> _YOUR ASSIGNMENT_
Tally the lines below containing "在这种情况下" and report only the total.

> _PROVIDED RECORDS_
⟨

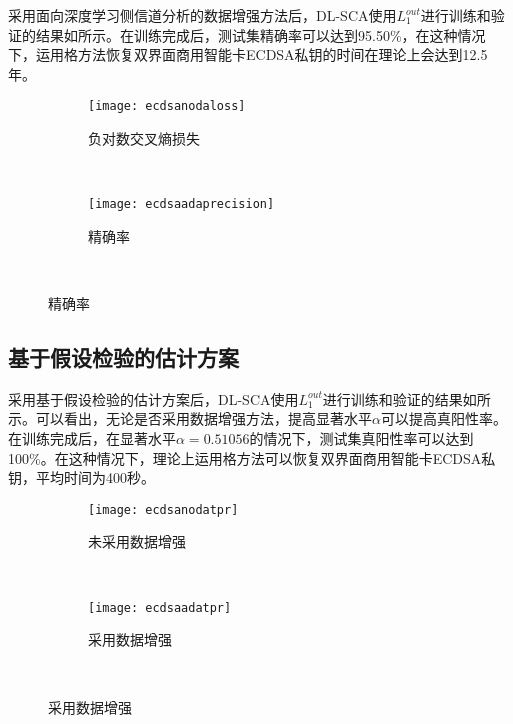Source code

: {	采用面向深度学习侧信道分析的数据增强方法后，DL-SCA使用$L_1^{out}$进行训练和验证的结果如所示。在训练完成后，测试集精确率可以达到95.50\%，在这种情况下，运用格方法恢复双界面商用智能卡ECDSA私钥的时间在理论上会达到12.5年。
	
	\begin{figure}[!h]
		\centering
		\begin{subfigure}[b]{\twof\textwidth}
			\texttt{[image: ecdsanodaloss]}
			\caption{负对数交叉熵损失}
			\label{fig:ecdsaadaloss}
		\end{subfigure}%
		~%
		\begin{subfigure}[b]{\twof\textwidth}
			\texttt{[image: ecdsaadaprecision]}
			\caption{精确率}
			\label{fig:ecdsaadaprecision}
		\end{subfigure}
		\\
		\label{fig:ecdsaada}
	\end{figure}

	\subsection{基于假设检验的估计方案}
	采用基于假设检验的估计方案后，DL-SCA使用$L_1^{out}$进行训练和验证的结果如所示。可以看出，无论是否采用数据增强方法，提高显著水平$\alpha$可以提高真阳性率。在训练完成后，在显著水平$\alpha=0.51056$的情况下，测试集真阳性率可以达到100\%。在这种情况下，理论上运用格方法可以恢复双界面商用智能卡ECDSA私钥，平均时间为400秒。
	
	
	\begin{figure}[!h]
		\centering
		\begin{subfigure}[b]{\twof\textwidth}
			\texttt{[image: ecdsanodatpr]}
			\caption{未采用数据增强}
			\label{fig:ecdsanodatpr}
		\end{subfigure}%
		~%
		\begin{subfigure}[b]{\twof\textwidth}
			\texttt{[image: ecdsaadatpr]}
			\caption{采用数据增强}
			\label{fig:ecdsaadatpr}
		\end{subfigure}
		\\
		\label{fig:ecdsatpr}
	\end{figure}
	
}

⟩

> _RESULT OF THE EXERCISE_
2